Up till 1968, the Olympic record of high jump was 5 feet and 8 inches. In 1968, a relatively unknown athlete approached the bar to jump and instead of turning his body towards the bar, he turned his back towards it. His name was Dick Fosbury, who set a world record of high-jump of 7 feet and 4.5 inches — higher than any man had ever jumped before. And the only thing he did was that he thought differently about the jump. By thinking differently, Fosbury jumped differently and raised the bar for everybody in the sport. Today, this jump style is known as the Fosbury flop jump.
For businesses, the need of the hour is to think differently because the rules of the game are changing rapidly. Only by thinking differently and acting differently, organizations will able to compete and sustain. We live in the times of “Digital Darwinism” where the divide is getting wider between organizations that are adapting to the new ecosystem of digital and the ones that are not, with steeper price to pay for not changing. Here is some data to substantiate this point — 55% of Fortune 500 companies have failed to make profits in 2015 and post 2000, 52% of companies in the Fortune 500 list don’t exist anymore (they have either merged, acquired or have gone bankrupt).
At People Matters, we believe that we are witnessing a fundamental shift in the way organizations work. Here lies the big opportunity for HR leaders and the HR community as a whole. Talent, skills and the right DNA of the organization will be critical for organizational transformation and this is where the opportunity lies.
But HR needs to think differently if the function wants to play this crucial role. And HR needs to think different at two levels — at the organizational level and the individual level.
At the Organizational Level, businesses need to change the way they operate and the way they work. This means two paradigm shifts. On the one hand, organizations need to leverage the power of digitization more intensively. While consumers have gone digital in the way they consume products and services, the tasks and activities to service those consumers have not yet been digitized to their potential. The stage is set for a change with AI, Machine learning and Automation changing the landscape of work – and with more and more activities getting automated, jobs will change, org structures will change and the organizational systems will change too. The opportunity is huge to digitize jobs. Even companies and industries at the forefront of digital spending are yet to digitize the workforce fully as per the McKinsey Global Institute (MGI). On the other hand, we need to build “ambidextrous” organizations, organizations that can manage current business and discover new opportunities at the same time. The urgency to think differently and disrupt our business models is authentic and this needs to translate in the fabric of the organization.

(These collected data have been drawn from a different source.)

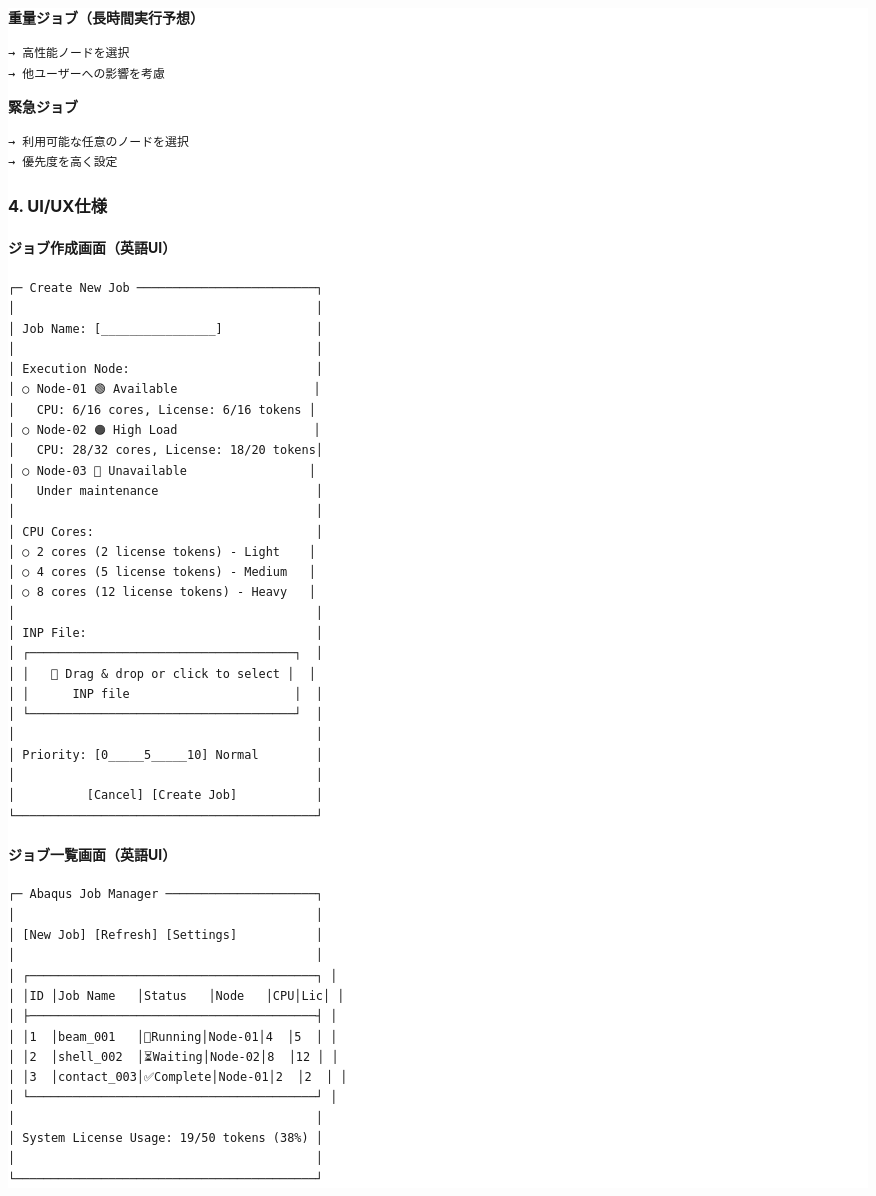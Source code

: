 **重量ジョブ（長時間実行予想）**
```
→ 高性能ノードを選択
→ 他ユーザーへの影響を考慮
```

**緊急ジョブ**
```
→ 利用可能な任意のノードを選択
→ 優先度を高く設定
```

### 4. UI/UX仕様

#### ジョブ作成画面（英語UI）
```
┌─ Create New Job ─────────────────────────┐
│                                          │
│ Job Name: [________________]             │
│                                          │
│ Execution Node:                          │
│ ○ Node-01 🟢 Available                   │
│   CPU: 6/16 cores, License: 6/16 tokens │
│ ○ Node-02 🟠 High Load                   │
│   CPU: 28/32 cores, License: 18/20 tokens│
│ ○ Node-03 🔴 Unavailable                 │
│   Under maintenance                      │
│                                          │
│ CPU Cores:                               │
│ ○ 2 cores (2 license tokens) - Light    │
│ ○ 4 cores (5 license tokens) - Medium   │
│ ○ 8 cores (12 license tokens) - Heavy   │
│                                          │
│ INP File:                                │
│ ┌─────────────────────────────────────┐  │
│ │   📎 Drag & drop or click to select │  │
│ │      INP file                       │  │
│ └─────────────────────────────────────┘  │
│                                          │
│ Priority: [0_____5_____10] Normal        │
│                                          │
│          [Cancel] [Create Job]           │
└──────────────────────────────────────────┘
```

#### ジョブ一覧画面（英語UI）
```
┌─ Abaqus Job Manager ─────────────────────┐
│                                          │
│ [New Job] [Refresh] [Settings]           │
│                                          │
│ ┌────────────────────────────────────────┐ │
│ │ID │Job Name   │Status   │Node   │CPU│Lic│ │
│ ├────────────────────────────────────────┤ │
│ │1  │beam_001   │🔄Running│Node-01│4  │5  │ │
│ │2  │shell_002  │⏳Waiting│Node-02│8  │12 │ │
│ │3  │contact_003│✅Complete│Node-01│2  │2  │ │
│ └────────────────────────────────────────┘ │
│                                          │
│ System License Usage: 19/50 tokens (38%) │
│                                          │
└──────────────────────────────────────────┘
```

At the Individual Level, HR as a function and HR leaders need to alter the way they think and the way they impact business. Data speaks for itself —A Russell Reynolds Study reveals that only 20% of CEOs consider HR as an enabler of business transformation. This is corroborated by the People Matters & SAP HR Technology Study 2016 which reveals that 9 out of 10 investments that are happening in technology today are focusing on operations and increasing HR efficiency and not on strategic talent effectiveness.
The change starts at the individual level. Each one of us needs a Fosbury moment to create a much larger impact on our businesses —mindset change and a focus on thinking different and acting different. Here is how:
- Have a clear goal: There is only one goal — Business success. And digital is the way. A young man working in an advertisement agency went to his manager one day and told him “I am quitting, I want to become a drummer” to which the manager replied, “I did not know you could play drums.” “I don’t BUT I am going to” the young man answered. This young man was to become a part of Eric Clapton’s band – his name was Ginger Baker. HE BECAME WHAT HE WANTED TO BEFORE HE KNEW HE COULD DO IT.
- Think like an entrepreneur: Do it and fix it as you go along. Remember that creating an ambidextrous organization starts at home. It's hard for HR to have an entrepreneurial mindset (I know this well because I have been both in HR and an entrepreneur) – HR is designed to reduce risks, to avoid failures. After all anybody in this room cannot imagine an HR leader saying “Oops! Sorry you will not get your salary this month, we were just running some experiments.” Lean start-up, design thinking, sprints, are needed for innovation and to run an ambidextrous organization. My advice — do it and fix it as you go along. Don’t spend too much time trying to perfect something. Run with what you got and fix it as you go.
Rapidly evolving business changes necessitate a shift in the way we work. But this shift starts with a shift in our outlook.. Time to Think Differently – Like Fosbury did; when you think differently, you act differently.